_Rendered images with source text_
******************************

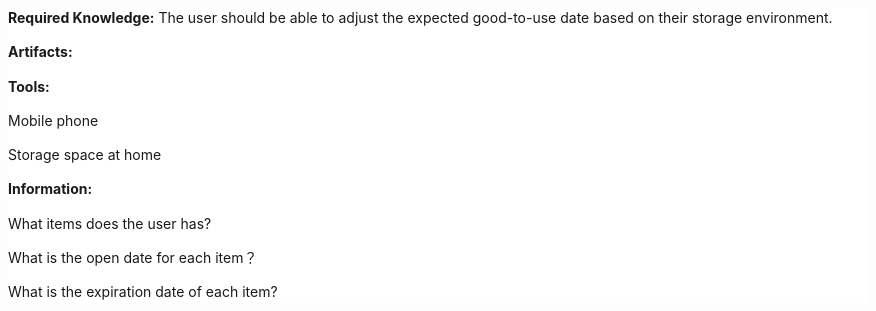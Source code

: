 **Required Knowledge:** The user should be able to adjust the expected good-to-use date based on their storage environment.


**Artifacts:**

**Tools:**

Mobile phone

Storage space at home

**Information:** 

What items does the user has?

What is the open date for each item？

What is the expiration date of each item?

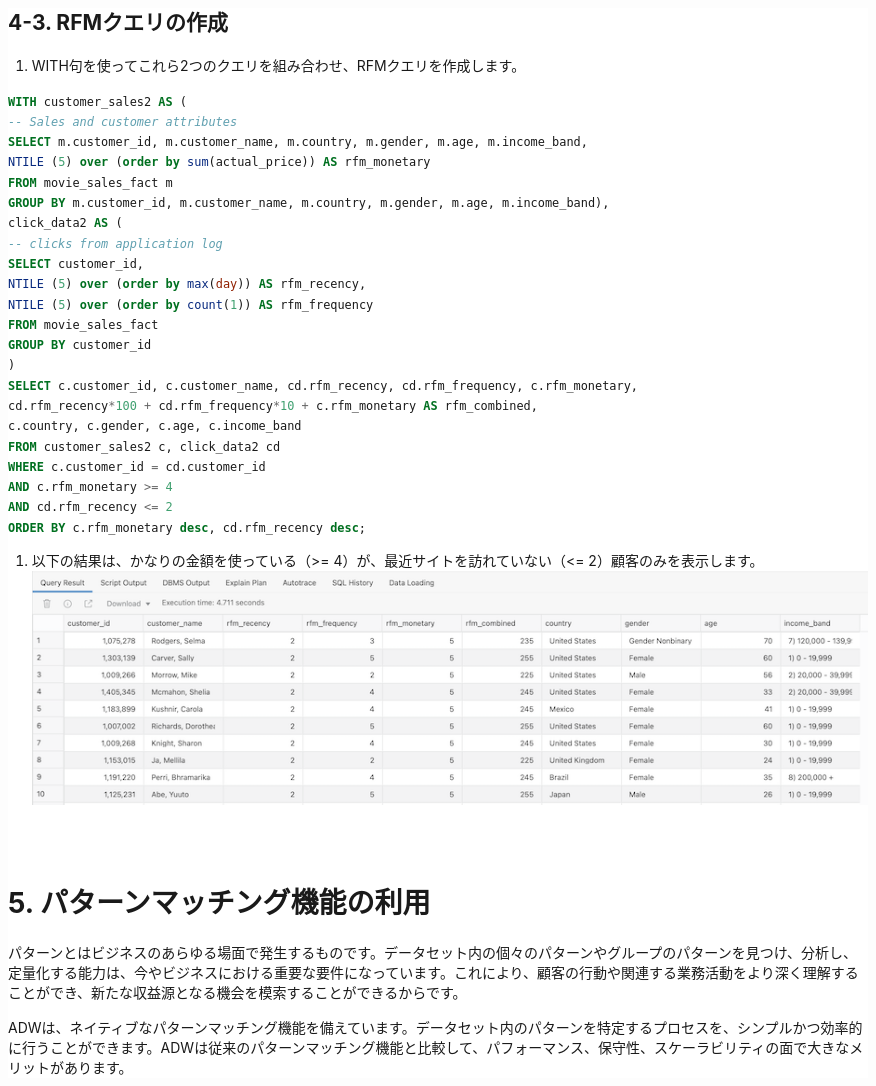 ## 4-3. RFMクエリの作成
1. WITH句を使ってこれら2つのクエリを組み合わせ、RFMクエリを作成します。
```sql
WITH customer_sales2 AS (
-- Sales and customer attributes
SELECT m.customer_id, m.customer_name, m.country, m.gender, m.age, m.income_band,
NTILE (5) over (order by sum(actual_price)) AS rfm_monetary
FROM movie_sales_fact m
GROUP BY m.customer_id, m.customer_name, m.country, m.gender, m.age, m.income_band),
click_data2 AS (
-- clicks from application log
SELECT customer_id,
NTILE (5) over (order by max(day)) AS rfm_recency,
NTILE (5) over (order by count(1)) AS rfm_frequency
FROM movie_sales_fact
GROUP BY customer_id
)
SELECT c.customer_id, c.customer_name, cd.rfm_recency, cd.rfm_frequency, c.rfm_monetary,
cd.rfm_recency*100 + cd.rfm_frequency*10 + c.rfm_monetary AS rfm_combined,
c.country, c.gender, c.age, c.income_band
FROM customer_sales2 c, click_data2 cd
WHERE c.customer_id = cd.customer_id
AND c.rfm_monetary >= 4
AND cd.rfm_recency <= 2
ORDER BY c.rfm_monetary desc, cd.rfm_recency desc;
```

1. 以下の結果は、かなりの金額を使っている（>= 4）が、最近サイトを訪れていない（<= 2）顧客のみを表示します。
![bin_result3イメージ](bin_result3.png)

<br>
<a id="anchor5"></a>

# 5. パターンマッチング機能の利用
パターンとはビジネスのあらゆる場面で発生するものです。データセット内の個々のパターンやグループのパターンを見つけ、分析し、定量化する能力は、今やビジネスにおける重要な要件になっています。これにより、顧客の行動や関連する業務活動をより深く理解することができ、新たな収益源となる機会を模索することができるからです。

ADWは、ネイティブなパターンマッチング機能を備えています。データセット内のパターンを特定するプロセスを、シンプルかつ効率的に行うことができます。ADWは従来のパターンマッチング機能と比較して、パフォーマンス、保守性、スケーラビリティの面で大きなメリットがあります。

******************************

_What the exercise asks_
All lines that hold the word "SELECT" should be copied from the data.

_Solution to the problem_
SELECT m.customer_id, m.customer_name, m.country, m.gender, m.age, m.income_band,
SELECT customer_id,
SELECT c.customer_id, c.customer_name, cd.rfm_recency, cd.rfm_frequency, c.rfm_monetary,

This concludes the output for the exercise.